Nasir Khan (Riz Ahmed) est un jeune homme de confession musulmane a priori sans histoire, un étudiant d’origine pakistanaise qui, un soir, emprunte le taxi de son père pour se rendre à une fête, downtown New York. Il se perd, s’arrête à un carrefour. Il n’a pas allumé son panneau « off duty ». Une jeune femme déboussolée monte dans son taxi. Elle veut aller à la plage. Il l’emmène au pied du pont de Brooklyn. Ils rentrent ensemble dans les beaux quartier, boivent, se droguent, jouent au jeu du couteau, font l’amour. Puis Nasir se réveille en sous-vêtements près du frigo ouvert. Il monte dans la chambre. Andrea (Sofia Black-d’Elia) est morte. Elle a reçu 22 coups de couteau. Naz panique. Ramasse le couteau avec lequel ils ont joué. Sort. Casse la vitre pour rentrer (il a oublié son blouson et les clés du taxi). Un témoin le voit (r)entrer par effraction. Il s’enfuie. Il sait que tout l’accuse. Trois pâtés de maisons plus loin, une voiture de police l’arrête pour une banale infraction au code de la route. Entrent alors un jeu un policier à deux doigts de la retraite, le détective Box (Bill Camp), un taulard qui prend Naz sous sa protection (Michael Kenneth Williams, mondialement connu pour son rôle d’Omar Little dans The Wire) et un avocat loser qui souffre d’un eczéma épouvantable (John Turturro).
Franchement après avoir vu les huit épisodes de The Night of, je ne sais pas trop par où commencer.
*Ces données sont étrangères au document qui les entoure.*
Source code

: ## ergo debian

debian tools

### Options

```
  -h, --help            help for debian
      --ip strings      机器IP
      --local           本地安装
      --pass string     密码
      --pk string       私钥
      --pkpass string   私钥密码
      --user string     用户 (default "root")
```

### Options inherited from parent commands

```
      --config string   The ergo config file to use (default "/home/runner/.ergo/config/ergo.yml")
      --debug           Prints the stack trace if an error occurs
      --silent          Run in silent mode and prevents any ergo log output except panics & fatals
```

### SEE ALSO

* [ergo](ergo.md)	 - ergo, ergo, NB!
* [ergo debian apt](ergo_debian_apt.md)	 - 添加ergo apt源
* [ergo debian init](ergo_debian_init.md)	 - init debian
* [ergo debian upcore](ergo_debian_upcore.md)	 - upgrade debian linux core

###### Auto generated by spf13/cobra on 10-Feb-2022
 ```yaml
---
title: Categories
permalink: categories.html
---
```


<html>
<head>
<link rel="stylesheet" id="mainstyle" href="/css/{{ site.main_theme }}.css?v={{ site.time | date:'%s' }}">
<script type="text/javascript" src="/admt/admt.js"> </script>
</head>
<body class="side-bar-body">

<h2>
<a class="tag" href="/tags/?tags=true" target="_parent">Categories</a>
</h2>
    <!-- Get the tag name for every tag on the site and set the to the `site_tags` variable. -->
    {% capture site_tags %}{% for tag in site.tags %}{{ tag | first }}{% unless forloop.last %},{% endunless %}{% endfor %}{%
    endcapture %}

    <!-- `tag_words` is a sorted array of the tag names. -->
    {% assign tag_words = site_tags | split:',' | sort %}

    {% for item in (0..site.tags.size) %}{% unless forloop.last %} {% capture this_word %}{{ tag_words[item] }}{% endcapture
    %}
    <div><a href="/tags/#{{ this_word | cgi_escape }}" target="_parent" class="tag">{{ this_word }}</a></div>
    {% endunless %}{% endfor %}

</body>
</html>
Plongeons : les acteurs sont géniaux (du premier rôle au troisième couteau) ; on retrouve la qualité HBO à laquelle on s’est habitué. Chacun incarne son rôle à un point tel que parfois on a l’impression de voir une histoire vraie se dérouler sous nos yeux. La série fait preuve d’une minutie incroyable dans sa volonté de montrer le fonctionnement de la justice américaine, l’horreur d’une prison comme Rikers Island ou la géographie de New York. Il faut savoir que le premier épisode est long, très détaillé, et qu’il se pose donc comme une sorte de seuil à enjamber. Je l’ai trouvé lancinant, j’ai pensé abandonner. Ceux qui connaissent la série The Wire / Sur écoute comprendront sans doute de quoi je parle. Puis la série prend son envol : implacable, éprouvante, sorte de catalogue de toutes les bassesses humaines possibles, mais aussi portrait en creux d’un père, Salim Khan (Payman Maadi) qui n’a de cesse de rester digne, un rocher dans la tempête. Ils sont tous terriblement humains dans leurs failles mais aussi leurs (éventuelles) forces. La descente aux enfers de Nasir est si rapide, si brutale, si réaliste qu’on prie littéralement pour que quelque chose de ce genre n’arrive jamais à un de nos enfants (on sait que ce sont des petits cons, qu’ils vont trop boire, prendre des drogues, déconner, on sait parce qu’on l’a fait vingt/trente ans avant eux et qu’on a « survécu » ou parce que des copains/copines à nous ont traversé ça – et certains sont tombés).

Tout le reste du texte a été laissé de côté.